Hacker News new | past | comments | ask | show | jobs | submit login

I agree with your conclusion but want to add that switching from Julia may not make sense either.

According to these benchmarks: https://h2oai.github.io/db-benchmark/, DF.jl is the fastest library for some things, data.table for others, polars for others. Which is fastest depends on the query and whether it takes advantage of the features/properties of each.

For what it's worth, data.table is my favourite to use and I believe it has the nicest ergonomics of the three I spoke about.




Indeed DataFrames.jl isn't and won't be the fastest way to do many things. It makes a lot of trade offs in performance for flexibility. The columns of the dataframe can be any indexable array, so while most examples use 64-bit floating point numbers, strings, and categorical arrays, the nice thing about DataFrames.jl is that using arbitrary precision floats, pointers to binaries, etc. are all fine inside of a DataFrame without any modification. This is compared to things like the Pandas allowed datatypes (https://pbpython.com/pandas_dtypes.html). I'm quite impressed by the DataFrames.jl developers given how they've kept it dynamic yet seem to have achieved pretty good performance. Most of it is smart use of function barriers to avoid the dynamism in the core algorithms. But from that knowledge it's very clear that systems should be able to exist that outperform it even with the same algorithms, in some cases just by tens of nanoseconds but in theory that bump is always there.

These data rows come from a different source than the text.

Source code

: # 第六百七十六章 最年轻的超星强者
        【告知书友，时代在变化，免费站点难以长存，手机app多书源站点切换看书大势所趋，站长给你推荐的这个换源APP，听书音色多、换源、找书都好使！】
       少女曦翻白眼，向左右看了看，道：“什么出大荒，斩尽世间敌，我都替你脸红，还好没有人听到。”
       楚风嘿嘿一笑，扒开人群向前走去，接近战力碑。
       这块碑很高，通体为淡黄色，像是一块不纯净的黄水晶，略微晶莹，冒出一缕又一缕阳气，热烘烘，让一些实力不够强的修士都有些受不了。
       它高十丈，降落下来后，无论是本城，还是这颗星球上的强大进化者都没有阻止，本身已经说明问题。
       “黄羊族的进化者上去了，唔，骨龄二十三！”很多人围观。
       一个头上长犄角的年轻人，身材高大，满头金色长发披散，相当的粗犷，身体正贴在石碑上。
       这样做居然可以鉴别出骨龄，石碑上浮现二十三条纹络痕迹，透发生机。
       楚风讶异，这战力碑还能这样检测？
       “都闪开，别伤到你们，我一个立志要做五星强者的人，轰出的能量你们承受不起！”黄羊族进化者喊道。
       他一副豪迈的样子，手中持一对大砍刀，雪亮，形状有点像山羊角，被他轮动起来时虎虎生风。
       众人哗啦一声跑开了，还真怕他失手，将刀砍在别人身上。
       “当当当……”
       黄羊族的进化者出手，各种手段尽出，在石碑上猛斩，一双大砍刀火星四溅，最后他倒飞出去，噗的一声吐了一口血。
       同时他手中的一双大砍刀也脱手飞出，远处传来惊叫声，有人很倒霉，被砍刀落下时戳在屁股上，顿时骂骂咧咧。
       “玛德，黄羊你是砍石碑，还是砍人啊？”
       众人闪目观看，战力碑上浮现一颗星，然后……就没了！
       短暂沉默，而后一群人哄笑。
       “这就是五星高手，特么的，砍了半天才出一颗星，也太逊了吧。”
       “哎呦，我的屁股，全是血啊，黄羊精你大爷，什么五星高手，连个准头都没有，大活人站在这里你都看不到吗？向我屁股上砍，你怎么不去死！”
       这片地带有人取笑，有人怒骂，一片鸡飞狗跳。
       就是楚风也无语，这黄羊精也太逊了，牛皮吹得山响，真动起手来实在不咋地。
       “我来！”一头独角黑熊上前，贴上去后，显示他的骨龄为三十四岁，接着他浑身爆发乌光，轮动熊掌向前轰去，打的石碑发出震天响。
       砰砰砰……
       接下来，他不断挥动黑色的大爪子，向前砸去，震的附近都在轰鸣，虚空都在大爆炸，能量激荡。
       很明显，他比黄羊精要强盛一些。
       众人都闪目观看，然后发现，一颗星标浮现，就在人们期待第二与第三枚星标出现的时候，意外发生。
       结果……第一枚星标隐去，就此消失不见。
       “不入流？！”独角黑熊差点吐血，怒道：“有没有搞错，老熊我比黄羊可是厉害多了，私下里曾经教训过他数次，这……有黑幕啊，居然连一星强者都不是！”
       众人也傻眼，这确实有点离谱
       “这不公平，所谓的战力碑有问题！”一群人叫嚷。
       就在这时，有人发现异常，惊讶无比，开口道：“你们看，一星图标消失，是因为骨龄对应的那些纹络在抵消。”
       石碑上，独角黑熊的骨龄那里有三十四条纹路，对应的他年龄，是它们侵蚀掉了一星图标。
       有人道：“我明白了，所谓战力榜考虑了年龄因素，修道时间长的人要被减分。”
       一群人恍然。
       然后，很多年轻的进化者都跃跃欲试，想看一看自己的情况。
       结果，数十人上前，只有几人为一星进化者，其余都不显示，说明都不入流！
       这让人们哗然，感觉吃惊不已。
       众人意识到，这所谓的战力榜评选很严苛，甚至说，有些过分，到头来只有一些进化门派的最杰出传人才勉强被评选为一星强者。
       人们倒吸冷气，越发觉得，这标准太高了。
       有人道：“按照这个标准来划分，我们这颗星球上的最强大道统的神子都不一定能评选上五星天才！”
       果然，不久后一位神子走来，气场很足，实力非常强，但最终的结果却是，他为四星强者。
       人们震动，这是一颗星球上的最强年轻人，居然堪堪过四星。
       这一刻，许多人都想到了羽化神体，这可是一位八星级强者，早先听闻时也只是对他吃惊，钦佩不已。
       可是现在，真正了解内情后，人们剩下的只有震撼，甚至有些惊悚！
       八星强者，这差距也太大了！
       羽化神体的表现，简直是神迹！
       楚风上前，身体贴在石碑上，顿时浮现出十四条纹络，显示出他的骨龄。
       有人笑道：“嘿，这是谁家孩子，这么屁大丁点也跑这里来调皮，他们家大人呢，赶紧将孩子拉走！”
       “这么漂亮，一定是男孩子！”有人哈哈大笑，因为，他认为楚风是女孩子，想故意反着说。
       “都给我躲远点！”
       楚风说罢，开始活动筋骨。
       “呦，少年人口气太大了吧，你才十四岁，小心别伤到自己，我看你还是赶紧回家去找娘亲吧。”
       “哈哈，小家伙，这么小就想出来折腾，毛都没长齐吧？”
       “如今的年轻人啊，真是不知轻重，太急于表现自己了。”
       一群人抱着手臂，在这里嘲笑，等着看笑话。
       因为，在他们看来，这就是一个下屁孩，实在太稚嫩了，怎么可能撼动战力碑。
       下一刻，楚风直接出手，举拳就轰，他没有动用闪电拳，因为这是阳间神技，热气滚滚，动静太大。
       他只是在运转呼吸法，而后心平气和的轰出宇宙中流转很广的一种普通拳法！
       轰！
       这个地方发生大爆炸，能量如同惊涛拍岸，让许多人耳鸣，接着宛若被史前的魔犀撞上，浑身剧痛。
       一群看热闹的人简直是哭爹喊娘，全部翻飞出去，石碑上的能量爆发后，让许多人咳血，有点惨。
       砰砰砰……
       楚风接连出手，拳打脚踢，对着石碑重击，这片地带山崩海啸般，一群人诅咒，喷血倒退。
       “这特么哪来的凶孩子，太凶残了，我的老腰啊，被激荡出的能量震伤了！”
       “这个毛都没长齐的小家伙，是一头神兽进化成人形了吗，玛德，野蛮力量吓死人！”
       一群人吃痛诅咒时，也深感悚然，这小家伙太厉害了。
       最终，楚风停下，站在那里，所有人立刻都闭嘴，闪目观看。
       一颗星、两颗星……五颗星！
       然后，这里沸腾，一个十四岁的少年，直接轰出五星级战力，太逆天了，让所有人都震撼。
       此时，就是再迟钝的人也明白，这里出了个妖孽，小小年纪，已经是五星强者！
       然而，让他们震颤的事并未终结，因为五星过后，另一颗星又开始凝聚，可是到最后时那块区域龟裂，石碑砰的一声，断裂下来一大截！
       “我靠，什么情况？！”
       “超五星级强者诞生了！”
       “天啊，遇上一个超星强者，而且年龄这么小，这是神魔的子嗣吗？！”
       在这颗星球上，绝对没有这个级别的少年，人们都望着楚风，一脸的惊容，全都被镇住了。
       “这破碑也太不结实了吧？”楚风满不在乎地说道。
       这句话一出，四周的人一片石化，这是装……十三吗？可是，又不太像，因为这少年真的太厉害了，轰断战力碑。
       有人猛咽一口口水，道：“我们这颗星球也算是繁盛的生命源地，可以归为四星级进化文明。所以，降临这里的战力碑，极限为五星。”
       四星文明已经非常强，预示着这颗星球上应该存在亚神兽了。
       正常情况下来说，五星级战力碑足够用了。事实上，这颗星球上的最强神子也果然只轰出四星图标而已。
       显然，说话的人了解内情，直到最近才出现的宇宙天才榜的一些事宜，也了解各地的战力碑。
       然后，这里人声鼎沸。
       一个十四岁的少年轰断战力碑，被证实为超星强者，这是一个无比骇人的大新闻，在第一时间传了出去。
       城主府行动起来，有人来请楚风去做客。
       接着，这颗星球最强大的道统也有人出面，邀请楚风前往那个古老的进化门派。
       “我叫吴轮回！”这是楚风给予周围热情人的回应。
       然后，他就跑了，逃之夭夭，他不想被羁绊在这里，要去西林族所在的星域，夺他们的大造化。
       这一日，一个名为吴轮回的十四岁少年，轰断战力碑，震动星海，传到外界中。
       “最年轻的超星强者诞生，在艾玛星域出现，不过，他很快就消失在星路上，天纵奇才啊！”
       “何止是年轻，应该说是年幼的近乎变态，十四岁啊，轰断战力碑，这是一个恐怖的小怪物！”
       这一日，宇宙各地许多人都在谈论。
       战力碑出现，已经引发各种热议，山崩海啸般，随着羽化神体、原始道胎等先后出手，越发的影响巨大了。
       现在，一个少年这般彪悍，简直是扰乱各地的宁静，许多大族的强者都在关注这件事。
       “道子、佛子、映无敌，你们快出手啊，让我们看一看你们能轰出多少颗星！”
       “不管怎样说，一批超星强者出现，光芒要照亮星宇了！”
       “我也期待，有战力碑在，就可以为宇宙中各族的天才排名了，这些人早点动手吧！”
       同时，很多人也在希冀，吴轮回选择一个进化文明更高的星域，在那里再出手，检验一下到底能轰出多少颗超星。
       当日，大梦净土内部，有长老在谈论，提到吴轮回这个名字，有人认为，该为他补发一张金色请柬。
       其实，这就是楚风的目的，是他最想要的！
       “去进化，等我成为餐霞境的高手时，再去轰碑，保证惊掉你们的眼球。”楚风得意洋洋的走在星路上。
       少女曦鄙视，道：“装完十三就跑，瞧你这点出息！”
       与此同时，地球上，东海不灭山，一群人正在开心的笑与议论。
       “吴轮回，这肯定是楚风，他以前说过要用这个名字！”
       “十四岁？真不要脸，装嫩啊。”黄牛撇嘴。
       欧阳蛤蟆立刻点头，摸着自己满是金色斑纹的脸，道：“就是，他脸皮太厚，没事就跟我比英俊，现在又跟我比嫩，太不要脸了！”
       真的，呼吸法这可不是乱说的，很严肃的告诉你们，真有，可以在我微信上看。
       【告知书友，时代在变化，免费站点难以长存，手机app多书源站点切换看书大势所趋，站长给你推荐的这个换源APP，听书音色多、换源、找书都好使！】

In the Julia world the one which optimizes to be fully non-dynamic is TypedTables (https://github.com/JuliaData/TypedTables.jl) where all column types are known at compile time, removing the dynamic dispatch overhead. But in Julia the minor performance gain of using TypedTables vs the major flexibility loss is the reason why you pretty much never hear about it. Probably not even worth mentioning but it's a fun tidbit.

> For what it's worth, data.table is my favourite to use and I believe it has the nicest ergonomics of the three I spoke about.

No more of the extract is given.